Photo by Claudio Schwarz | @purzlbaum on Unsplash

The foundational ideas here are not my own. I’ve familiarized myself with them while trying to understand the essence of what a framework is some years ago. References are given at the end in Sources of Inspiration.

The ideas presented here are somewhat above the level of programming paradigms, meaning, that they are applicable in many of them. This does not prevent, of course, to apply the ideas also at the lower level, and maybe in a nested fashion.

The problem

Software systems usually change a lot during their lifetime. Bug-fixing, adding new features, removing features is a never-ending process. One of the desirable properties of the software is low viscosity. Here I understand viscosity as described in Cognitive dimensions of notations. Unfortunately, English Wikipedia article on viscosity itself is not helpful. Simplifying, viscosity relates with amount of efforts required to change a program expressed in some programming language. I believe every programmer has heard also about DRY (do not repeat yourself) principle, so reasoning on how many places in the program need to be touched and the pain related to it can be understood.

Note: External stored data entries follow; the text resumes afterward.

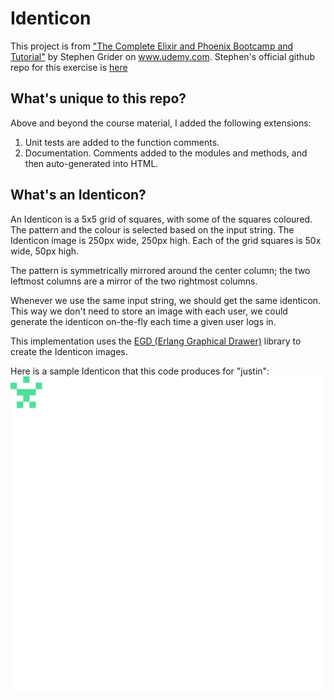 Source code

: # Identicon

This project is from ["The Complete Elixir and Phoenix Bootcamp and Tutorial"](https://www.udemy.com/the-complete-elixir-and-phoenix-bootcamp-and-tutorial/learn/v4/overview) by Stephen Grider on www.udemy.com.  Stephen's official github repo for this
exercise is [here](https://github.com/StephenGrider/ElixirCode/tree/master/identicon)

## What's unique to this repo?

Above and beyond the course material, I added the following extensions:
1. Unit tests are added to the function comments.
1. Documentation.  Comments added to the modules and methods, and then auto-generated into HTML.


## What's an Identicon?

An Identicon is a 5x5 grid of squares, with some of the squares coloured.
The pattern and the colour is selected based on the input string.
The Identicon image is 250px wide, 250px high.  Each of the grid squares
is 50x wide, 50px high.

The pattern is symmetrically mirrored around the center column; the
two leftmost columns are a mirror of the two rightmost columns.

Whenever we use the same input string, we should get the same identicon.
This way we don't need to store an image with each user, we could generate
the identicon on-the-fly each time a given user logs in.

This implementation uses the [EGD (Erlang Graphical Drawer)](http://www1.erlang.org/doc/man/egd.html) library to create the Identicon images.

Here is a sample Identicon that this code produces for "justin":  
![Sample Identicon](https://github.com/dawntreader/identicon/blob/master/examples/justin.png)
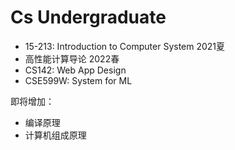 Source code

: # Cs Undergraduate
+ 15-213: Introduction to Computer System 2021夏
+ 高性能计算导论 2022春
+ CS142: Web App Design
+ CSE599W: System for ML

即将增加：

+ 编译原理
+ 计算机组成原理
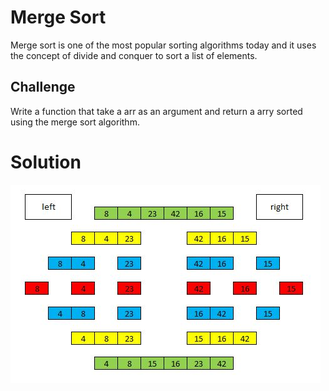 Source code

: # Merge Sort
Merge sort is one of the most popular sorting algorithms today and it uses the concept of divide and conquer to sort a list of elements.

## Challenge 
Write a function that take a arr as an argument and return a arry sorted using the merge sort algorithm.

# Solution
![whitebord](../../assets/mergeSort.jpg)
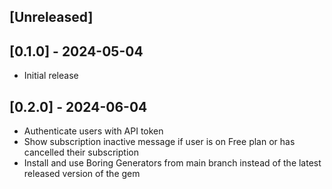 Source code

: ## [Unreleased]

## [0.1.0] - 2024-05-04

- Initial release

## [0.2.0] - 2024-06-04

- Authenticate users with API token
- Show subscription inactive message if user is on Free plan or has cancelled their subscription
- Install and use Boring Generators from main branch instead of the latest released version of the gem
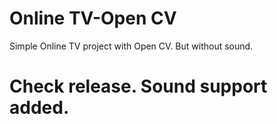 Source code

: # Online TV-Open CV
Simple Online TV project with Open CV. But without sound.

# Check release. Sound support added.
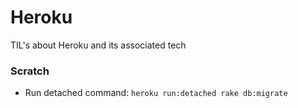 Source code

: # Heroku

TIL's about Heroku and its associated tech

### Scratch

* Run detached command: `heroku run:detached rake db:migrate`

The question of this article is: How to organize the program or it’s parts to minimize the pain, inflicted by changes?

Analysis

Intuitively we understand that ultimately followed DRY principle should make it very easy: It is always just one place to make a change. However, DRY tells nothing about how exactly not to repeat yourself. A lot of techniques and patterns, SOLID principles, etc, are there to help, but experience matters.

One of the powerful techniques is something we usually do not think of first though, but we all know and use it: Frameworks. (Please, read on.)

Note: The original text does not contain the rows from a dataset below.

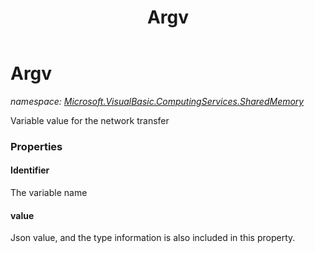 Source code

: ﻿---
title: Argv
---

# Argv
_namespace: [Microsoft.VisualBasic.ComputingServices.SharedMemory](N-Microsoft.VisualBasic.ComputingServices.SharedMemory.html)_

Variable value for the network transfer



### Properties

#### Identifier
The variable name
#### value
Json value, and the type information is also included in this property.

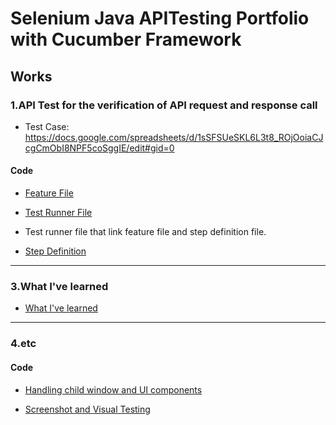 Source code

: # Selenium Java APITesting Portfolio with Cucumber Framework

## Works
### 1.API Test for the verification of API request and response call

* Test Case: <https://docs.google.com/spreadsheets/d/1sSFSUeSKL6L3t8_ROjOoiaCJcgCmObI8NPF5coSggIE/edit#gid=0>

#### Code
* [Feature File](https://github.com/wohu8292/APITesting_Portfolio_DemoProject/blob/master/src/test/java/features/firstTest.feature)

* [Test Runner File](https://github.com/wohu8292/APITesting_Portfolio_DemoProject/blob/master/src/test/java/test_runners/TestRunnerFile1.java)
*  Test runner file that link feature file and step definition file.   
* [Step Definition](https://github.com/wohu8292/APITesting_Portfolio_DemoProject/blob/master/src/test/java/step_definitions/stepDefinition1.java)
  


--------------

### 3.What I've learned

* [What I've learned](https://github.com/wohu8292/APITesting_Learning)

--------------

### 4.etc

#### Code
* [Handling child window and UI components](https://github.com/wohu8292/PlaywrightWebTesting_Portfolio_DemoProject/blob/master/tests/HandlingUIComponent.spec.js)

* [Screenshot and Visual Testing](https://github.com/wohu8292/PlaywrightWebTesting_Portfolio_DemoProject/blob/master/tests/Visual_Testing.spec.js)
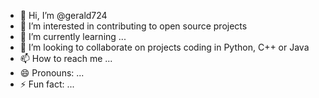 - 👋 Hi, I’m @gerald724
- 👀 I’m interested in contributing to open source projects
- 🌱 I’m currently learning ...
- 💞️ I’m looking to collaborate on projects coding in Python, C++ or Java
- 📫 How to reach me ...
- 😄 Pronouns: ...
- ⚡ Fun fact: ...

<!---
gerald724/gerald724 is a ✨ special ✨ repository because its `README.md` (this file) appears on your GitHub profile.
You can click the Preview link to take a look at your changes.
--->
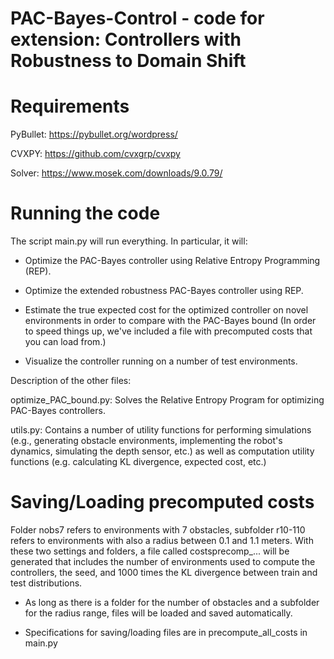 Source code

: # PAC-Bayes-Control - code for extension: Controllers with Robustness to Domain Shift

# Requirements

PyBullet: https://pybullet.org/wordpress/

CVXPY: https://github.com/cvxgrp/cvxpy

Solver: https://www.mosek.com/downloads/9.0.79/

# Running the code

The script main.py will run everything. In particular, it will:

- Optimize the PAC-Bayes controller using Relative Entropy Programming (REP).

- Optimize the extended robustness PAC-Bayes controller using REP.

- Estimate the true expected cost for the optimized controller on novel environments in order to compare with the PAC-Bayes bound (In order to speed things up, we've included a file with precomputed costs that you can load from.)

- Visualize the controller running on a number of test environments.

Description of the other files:

optimize_PAC_bound.py: Solves the Relative Entropy Program for optimizing PAC-Bayes controllers.

utils.py: Contains a number of utility functions for performing simulations (e.g., generating obstacle environments, implementing the robot's dynamics, simulating the depth sensor, etc.) as well as computation utility functions (e.g. calculating KL divergence, expected cost, etc.)

# Saving/Loading precomputed costs

Folder nobs7 refers to environments with 7 obstacles, subfolder r10-110 refers to environments with also a radius between 0.1 and 1.1 meters. With these two settings and folders, a file called costsprecomp_... will be generated that includes the number of environments used to compute the controllers, the seed, and 1000 times the KL divergence between train and test distributions.

- As long as there is a folder for the number of obstacles and a subfolder for the radius range, files will be loaded and saved automatically.

- Specifications for saving/loading files are in precompute_all_costs in main.py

At a very general level, a typical framework provides us with “holes” we fit our “pieces” into. Those holes and pieces can be of different shapes, but one property, which we usually do not think of much is that the “pieces” of the same “shape” are homogeneous!

Another observation everyone even minimally experienced can make is that our programs are usually composed of some blocks, and if we are accurate, the order of those blocks is not totally chaotic, but has some order. There is, for example, a layered architecture, where layers containing those blocks are “on top of each other”. Please note, that in particular situations those blocks can be anything from a (micro)service to a module to a class, you name it.

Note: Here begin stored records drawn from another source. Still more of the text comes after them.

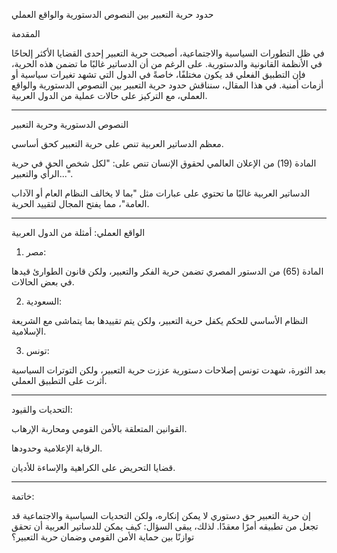 
حدود حرية التعبير بين النصوص الدستورية والواقع العملي

 المقدمة

في ظل التطورات السياسية والاجتماعية، أصبحت حرية التعبير إحدى القضايا الأكثر إلحاحًا في الأنظمة القانونية والدستورية. على الرغم من أن الدساتير غالبًا ما تضمن هذه الحرية، فإن التطبيق الفعلي قد يكون مختلفًا، خاصةً في الدول التي تشهد تغيرات سياسية أو أزمات أمنية. في هذا المقال، سنناقش حدود حرية التعبير بين النصوص الدستورية والواقع العملي، مع التركيز على حالات عملية من الدول العربية.


---

 النصوص الدستورية وحرية التعبير

معظم الدساتير العربية تنص على حرية التعبير كحق أساسي.

المادة (19) من الإعلان العالمي لحقوق الإنسان تنص على: "لكل شخص الحق في حرية الرأي والتعبير...".

الدساتير العربية غالبًا ما تحتوي على عبارات مثل "بما لا يخالف النظام العام أو الآداب العامة"، مما يفتح المجال لتقييد الحرية.



---

 الواقع العملي: أمثلة من الدول العربية

1. مصر:

المادة (65) من الدستور المصري تضمن حرية الفكر والتعبير، ولكن قانون الطوارئ قيدها في بعض الحالات.



2. السعودية:

النظام الأساسي للحكم يكفل حرية التعبير، ولكن يتم تقييدها بما يتماشى مع الشريعة الإسلامية.



3. تونس:

بعد الثورة، شهدت تونس إصلاحات دستورية عززت حرية التعبير، ولكن التوترات السياسية أثرت على التطبيق العملي.





---

 التحديات والقيود:

القوانين المتعلقة بالأمن القومي ومحاربة الإرهاب.

الرقابة الإعلامية وحدودها.

قضايا التحريض على الكراهية والإساءة للأديان.



---

 خاتمة:

إن حرية التعبير حق دستوري لا يمكن إنكاره، ولكن التحديات السياسية والاجتماعية قد تجعل من تطبيقه أمرًا معقدًا. لذلك، يبقى السؤال: كيف يمكن للدساتير العربية أن تحقق توازنًا بين حماية الأمن القومي وضمان حرية التعبير؟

We can (visually) put one “row” of homogeneous “pieces” horizontally.

However, vertical structures are inevitable as well. It is well-known that new feature usually requires changes from UI down to the database, and possibly layers in-between. The same is true for other kinds of architectures, which may have inner-outer axis instead of top-bottom, and so on.

With a framework, we have a structure, which has “slots” where “blocks” can be inserted. In that structure a block is not in the vacuum: It gets its environment. Good frameworks achieve an optimal environment for the system to function by minimizing framework-slot interfaces.

Synthesis

Let’s imagine for simplicity (and as Gorbunov-Posadov and other authors he refers to suggest), that our system consists of “rows” of blocks stacked upon each other, and each feature uses some of those blocks, one (or zero) in each row.

We may need to throw away any preconceptions about how we build software so far and do not try to think of the blocks as modules, classes, etc: They can be anything, even lists of declarations!

Gorbunov-Posadov uses a text editor as an example. And in that example one row can be just a (declarative) description of the menu, where each “piece” is a menu item, and the row of blocks is just a list of objects (like in JSON). Scripts those buttons refer to can reside at a lower row.

As you may have already guessed, adding new features may require adding blocks to each row and form a vertical column. Some may even reuse underlying blocks. It may also be that a specific feature does not need a block from some row from below. It is fine.

Note, that the decomposition into a stack of rows is not equal to the architectural layers. Just think of some big table or sparse matrix if it helps. Architectural layer can have many rows of blocks.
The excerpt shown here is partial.